From the Stevens Point Journal of May 19, 1992
With the exception of Junction City, communities west of the Wisconsin River in Portage County have become extinct.
The communities of Mohawk, Runkel Mills, Webster Station and Meehan are no longer spots on the map, although Meehan bestowed its name on a settlement on the opposite side of the river from where it was founded.
Mohawk was apparently the first community developed in the area, about two miles south of Junction City on Highway G at Mill Creek in the town of Carson. An 1858 issue of “The Pinery,” a frontier forerunner of the Stevens Point Journal, reported the community had about 150 residents and was the site of a post office and a mill. The post office was closed in 1860, apparently after the mill burned and the residents moved away, searching for a new livelihood.
Runkel Mills was another of the “sawmill” towns in the western part of the county. The community was located in the town of Eau Pleine along the railroad tracks in Section 24 in the area of County Trunk H and Sandy Lane, about two miles north of Junction City. The settlement included a store, a boarding house, a blacksmith shop and two or three private residences. The post office opened in 1876 but was discontinued in 1886, probably after fire destroyed all the buildings. The Runkel Cemetery in the area bears witness to the old community.
Webster Station was a community along the Wisconsin River in the area of north of Highway M where the Webster sawmill was situated and a railroad siding was constructed.
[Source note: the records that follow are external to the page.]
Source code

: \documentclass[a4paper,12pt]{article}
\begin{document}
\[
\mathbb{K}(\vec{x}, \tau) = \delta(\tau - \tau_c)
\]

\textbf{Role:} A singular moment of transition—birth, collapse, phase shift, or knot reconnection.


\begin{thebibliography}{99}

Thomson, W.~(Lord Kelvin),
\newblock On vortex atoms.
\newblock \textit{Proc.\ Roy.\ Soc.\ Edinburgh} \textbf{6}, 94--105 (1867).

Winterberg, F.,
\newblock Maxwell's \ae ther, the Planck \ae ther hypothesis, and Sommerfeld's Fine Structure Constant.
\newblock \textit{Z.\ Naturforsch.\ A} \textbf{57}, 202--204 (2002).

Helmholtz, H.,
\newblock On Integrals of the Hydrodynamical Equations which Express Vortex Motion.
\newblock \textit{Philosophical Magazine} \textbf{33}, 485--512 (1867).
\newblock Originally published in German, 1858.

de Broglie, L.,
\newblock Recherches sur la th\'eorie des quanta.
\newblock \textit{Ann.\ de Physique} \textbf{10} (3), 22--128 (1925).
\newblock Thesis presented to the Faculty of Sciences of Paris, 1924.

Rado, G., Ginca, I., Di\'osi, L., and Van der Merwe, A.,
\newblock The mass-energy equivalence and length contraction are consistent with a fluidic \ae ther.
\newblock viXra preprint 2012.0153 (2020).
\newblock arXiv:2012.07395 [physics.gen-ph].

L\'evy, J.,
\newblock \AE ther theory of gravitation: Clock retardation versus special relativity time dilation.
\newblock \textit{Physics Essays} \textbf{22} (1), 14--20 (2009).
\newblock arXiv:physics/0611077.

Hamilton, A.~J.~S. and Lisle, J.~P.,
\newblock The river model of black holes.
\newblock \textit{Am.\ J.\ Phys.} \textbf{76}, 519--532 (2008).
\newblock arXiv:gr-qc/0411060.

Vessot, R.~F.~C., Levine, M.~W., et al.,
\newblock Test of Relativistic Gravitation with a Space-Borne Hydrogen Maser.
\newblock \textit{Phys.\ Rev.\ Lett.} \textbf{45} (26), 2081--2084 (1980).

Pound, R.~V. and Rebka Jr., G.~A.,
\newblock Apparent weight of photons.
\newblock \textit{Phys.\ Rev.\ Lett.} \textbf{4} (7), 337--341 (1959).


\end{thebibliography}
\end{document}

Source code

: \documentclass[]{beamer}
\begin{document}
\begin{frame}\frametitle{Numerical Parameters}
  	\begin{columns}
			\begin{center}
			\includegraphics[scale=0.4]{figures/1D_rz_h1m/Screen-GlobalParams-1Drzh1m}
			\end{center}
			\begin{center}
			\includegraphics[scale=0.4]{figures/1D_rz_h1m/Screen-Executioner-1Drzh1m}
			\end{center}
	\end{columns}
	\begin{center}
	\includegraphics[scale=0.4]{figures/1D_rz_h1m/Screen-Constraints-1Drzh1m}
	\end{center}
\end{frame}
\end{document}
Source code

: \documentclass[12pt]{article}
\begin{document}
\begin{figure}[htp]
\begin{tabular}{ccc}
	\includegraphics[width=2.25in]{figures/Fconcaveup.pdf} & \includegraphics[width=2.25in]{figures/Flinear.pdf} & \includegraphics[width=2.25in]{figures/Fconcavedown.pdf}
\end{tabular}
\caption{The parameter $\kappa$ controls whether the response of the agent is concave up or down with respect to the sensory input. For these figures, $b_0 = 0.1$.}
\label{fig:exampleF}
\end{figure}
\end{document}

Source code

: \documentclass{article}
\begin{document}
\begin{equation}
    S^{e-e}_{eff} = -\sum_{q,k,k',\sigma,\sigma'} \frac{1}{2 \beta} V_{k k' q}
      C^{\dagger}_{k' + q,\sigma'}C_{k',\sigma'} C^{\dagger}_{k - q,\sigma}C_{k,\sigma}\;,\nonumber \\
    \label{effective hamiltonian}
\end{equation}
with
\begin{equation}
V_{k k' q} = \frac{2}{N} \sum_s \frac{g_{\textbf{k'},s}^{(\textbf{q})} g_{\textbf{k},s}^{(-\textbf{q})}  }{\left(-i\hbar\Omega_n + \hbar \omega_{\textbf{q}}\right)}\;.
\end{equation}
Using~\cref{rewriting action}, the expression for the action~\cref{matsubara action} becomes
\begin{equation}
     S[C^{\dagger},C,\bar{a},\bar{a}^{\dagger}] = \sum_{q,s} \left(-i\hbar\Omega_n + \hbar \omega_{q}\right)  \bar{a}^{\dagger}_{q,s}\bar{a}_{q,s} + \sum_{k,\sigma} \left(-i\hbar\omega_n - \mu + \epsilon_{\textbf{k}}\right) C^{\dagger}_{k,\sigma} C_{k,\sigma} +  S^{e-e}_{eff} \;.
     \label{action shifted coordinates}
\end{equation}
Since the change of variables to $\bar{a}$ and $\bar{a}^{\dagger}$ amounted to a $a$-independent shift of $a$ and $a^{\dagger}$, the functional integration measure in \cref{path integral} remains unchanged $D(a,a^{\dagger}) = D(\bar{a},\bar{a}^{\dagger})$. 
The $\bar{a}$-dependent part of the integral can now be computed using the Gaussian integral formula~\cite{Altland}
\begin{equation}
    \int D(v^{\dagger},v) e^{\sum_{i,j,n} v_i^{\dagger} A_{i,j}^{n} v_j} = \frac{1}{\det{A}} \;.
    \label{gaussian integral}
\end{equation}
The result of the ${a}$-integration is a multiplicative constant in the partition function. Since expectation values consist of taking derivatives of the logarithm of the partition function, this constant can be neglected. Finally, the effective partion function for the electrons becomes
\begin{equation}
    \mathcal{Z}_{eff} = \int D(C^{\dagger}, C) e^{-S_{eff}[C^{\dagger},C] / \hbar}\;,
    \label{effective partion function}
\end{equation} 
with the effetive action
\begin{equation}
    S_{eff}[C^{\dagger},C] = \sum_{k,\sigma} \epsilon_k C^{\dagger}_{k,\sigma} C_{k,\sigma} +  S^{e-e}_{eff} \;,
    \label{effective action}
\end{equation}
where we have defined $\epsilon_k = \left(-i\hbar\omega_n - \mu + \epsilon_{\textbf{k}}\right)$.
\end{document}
The settlement apparently had a sizeable population until the sawmill burned in 1863, after which many of the residents moved away.
Meehan actually started out in the town of Linwood on the north shore of the Wisconsin River where the Meehan mill crossed the river at a site that is now flooded.
A post office was created for the community in 1876 and was discontinued in 1907.
The main community included a store and a boarding house and was located around the sawmill on the north side of the river, with a ferry providing service across the river to the railroad siding, where the new development outlasted the original community after dams flooded lower sections along the river.
From the Stevens Point Journal May 19, 1992
Just before the turn of the century, Eau Pleine was a gem of a town - or a mineral to be precise.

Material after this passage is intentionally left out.